The Axiom I Refuse to Grant
There is an unspoken axiom shaping much of our political discourse right now, and once you see it, you can’t unsee it.
It goes something like this:
If you are on the wrong side, you are not merely mistaken—you are stupid, uneducated, uncultured, morally suspect, possibly racist, and unworthy of serious engagement.
Once that axiom is accepted, everything else follows effortlessly.
Asymmetry becomes “reality.”
Moral hierarchy feels justified.
Inquiry narrows “appropriately.”
And boundaries quietly replace tragedy.
I refuse that axiom.
Not because I believe all positions are equally right.
Not because I deny harm, abuse of power, or real danger.
But because frameworks that begin by declaring whole groups of people morally illegitimate do something far more corrosive than argue—they foreclose understanding.
And once understanding is foreclosed, almost anything can be justified.
Moral certainty is not the same as moral strength
One of the great temptations of our time is to mistake certainty for confidence.
Certainty feels strong.
It feels clean.
It feels like standing on solid ground.
But certainty is cheap if it’s purchased by dehumanization.
When you start from the premise that your opponents are ignorant, evil, uncritical, or morally deficient by default, you no longer need to listen. Evidence becomes ornamental. Debate becomes theater. Disagreement becomes pathology.
At that point, you’re not persuading.
You’re sorting.
And sorted people don’t need to be understood—only managed, contained, or defeated.
History is very clear about where that road leads.

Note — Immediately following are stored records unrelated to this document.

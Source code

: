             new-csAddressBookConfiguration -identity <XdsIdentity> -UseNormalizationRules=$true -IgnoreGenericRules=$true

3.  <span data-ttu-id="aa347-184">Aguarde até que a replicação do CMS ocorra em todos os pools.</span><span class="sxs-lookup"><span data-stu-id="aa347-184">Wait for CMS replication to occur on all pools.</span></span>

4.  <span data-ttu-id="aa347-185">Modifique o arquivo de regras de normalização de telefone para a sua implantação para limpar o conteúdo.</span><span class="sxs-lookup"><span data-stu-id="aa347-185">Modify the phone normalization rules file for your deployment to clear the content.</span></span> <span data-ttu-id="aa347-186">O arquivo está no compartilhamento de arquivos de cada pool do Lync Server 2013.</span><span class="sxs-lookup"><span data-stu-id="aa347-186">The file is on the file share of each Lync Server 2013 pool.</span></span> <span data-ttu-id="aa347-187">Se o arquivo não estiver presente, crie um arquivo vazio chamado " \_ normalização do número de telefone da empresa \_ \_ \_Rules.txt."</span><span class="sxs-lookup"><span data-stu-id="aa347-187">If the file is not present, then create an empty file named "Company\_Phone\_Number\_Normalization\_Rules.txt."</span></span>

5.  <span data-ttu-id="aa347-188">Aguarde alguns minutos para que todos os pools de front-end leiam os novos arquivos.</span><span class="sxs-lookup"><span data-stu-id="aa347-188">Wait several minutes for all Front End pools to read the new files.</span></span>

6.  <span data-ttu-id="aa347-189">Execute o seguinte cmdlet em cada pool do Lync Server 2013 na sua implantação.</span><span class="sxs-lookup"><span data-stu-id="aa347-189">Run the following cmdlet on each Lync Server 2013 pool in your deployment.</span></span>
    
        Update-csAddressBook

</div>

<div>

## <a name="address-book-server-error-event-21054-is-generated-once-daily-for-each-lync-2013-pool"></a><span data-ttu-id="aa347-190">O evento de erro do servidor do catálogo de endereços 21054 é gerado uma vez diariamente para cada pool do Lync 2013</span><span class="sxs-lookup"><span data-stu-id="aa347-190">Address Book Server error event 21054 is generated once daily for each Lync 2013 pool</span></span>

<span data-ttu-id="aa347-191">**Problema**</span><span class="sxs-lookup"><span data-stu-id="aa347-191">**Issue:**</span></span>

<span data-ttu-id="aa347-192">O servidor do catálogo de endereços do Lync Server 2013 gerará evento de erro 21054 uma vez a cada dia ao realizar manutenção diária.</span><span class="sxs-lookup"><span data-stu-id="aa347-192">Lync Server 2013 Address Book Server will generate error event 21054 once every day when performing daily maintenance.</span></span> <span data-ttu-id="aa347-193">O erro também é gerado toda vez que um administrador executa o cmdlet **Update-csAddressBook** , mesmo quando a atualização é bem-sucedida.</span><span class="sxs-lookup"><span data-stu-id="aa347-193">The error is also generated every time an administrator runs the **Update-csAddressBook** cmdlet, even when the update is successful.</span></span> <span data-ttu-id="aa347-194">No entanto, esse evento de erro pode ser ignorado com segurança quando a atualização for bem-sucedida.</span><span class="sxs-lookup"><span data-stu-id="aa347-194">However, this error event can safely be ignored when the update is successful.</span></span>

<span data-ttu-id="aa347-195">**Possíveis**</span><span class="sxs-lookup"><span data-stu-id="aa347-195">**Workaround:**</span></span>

People can be wrong without being evil
This is the line I will not cross.
People can hold views I strongly oppose without being stupid.
They can defend borders, laws, traditions, or limits without being racist.
They can distrust institutions without being uneducated.
They can vote differently without forfeiting moral seriousness.
Once we collapse disagreement into defect—uncultured, dumb, immoral—we are no longer doing ethics. We are doing excommunication.
And excommunication has a body count.
Why this posture has always felt “weak”
For most of my life, this refusal felt like weakness.
I watched others speak with absolute certainty, draw hard moral lines, name villains, and receive applause. Meanwhile, I hesitated. I paused. I wanted to understand before condemning.
That hesitation was framed—by others and by myself—as lack of confidence.
I see now that it wasn’t.
It was restraint.
It was a refusal to grant myself permission to hate in advance.
That kind of restraint doesn’t feel powerful in a culture addicted to outrage and moral sorting. But it preserves something far more important than dominance:
the human field itself.
The difference between confidence and approval-seeking
Here’s the shift that changed everything for me:
I stopped writing to secure approval.
I started writing from moral self-trust.
Approval-seeking asks:
Will this keep me safe? Will they accept me? Will I be attacked?
Moral self-trust asks:
Is this true to what I refuse to abandon, even if it costs me something?
When you write from moral self-trust, you don’t need to convince.
You don’t need consensus.
You don’t even need to respond.
You simply stand.
That kind of confidence is often labeled “dangerous”—not because it is violent, but because it cannot be steered by shame.
The axiom I refuse
So I’ll name it plainly:
I refuse frameworks that require me to declare my neighbors stupid, evil, racist, or morally illegitimate before I am allowed to understand them.
I refuse moral systems that turn disagreement into defect.
I refuse certainty that justifies dehumanization.
I refuse the idea that compassion and limits are opposites.
This refusal doesn’t make me neutral.
It doesn’t make me soft.
And it doesn’t make me naïve.
It makes me unwilling to trade my humanity for the comfort of certainty.
And that’s a trade I’m no longer willing to make.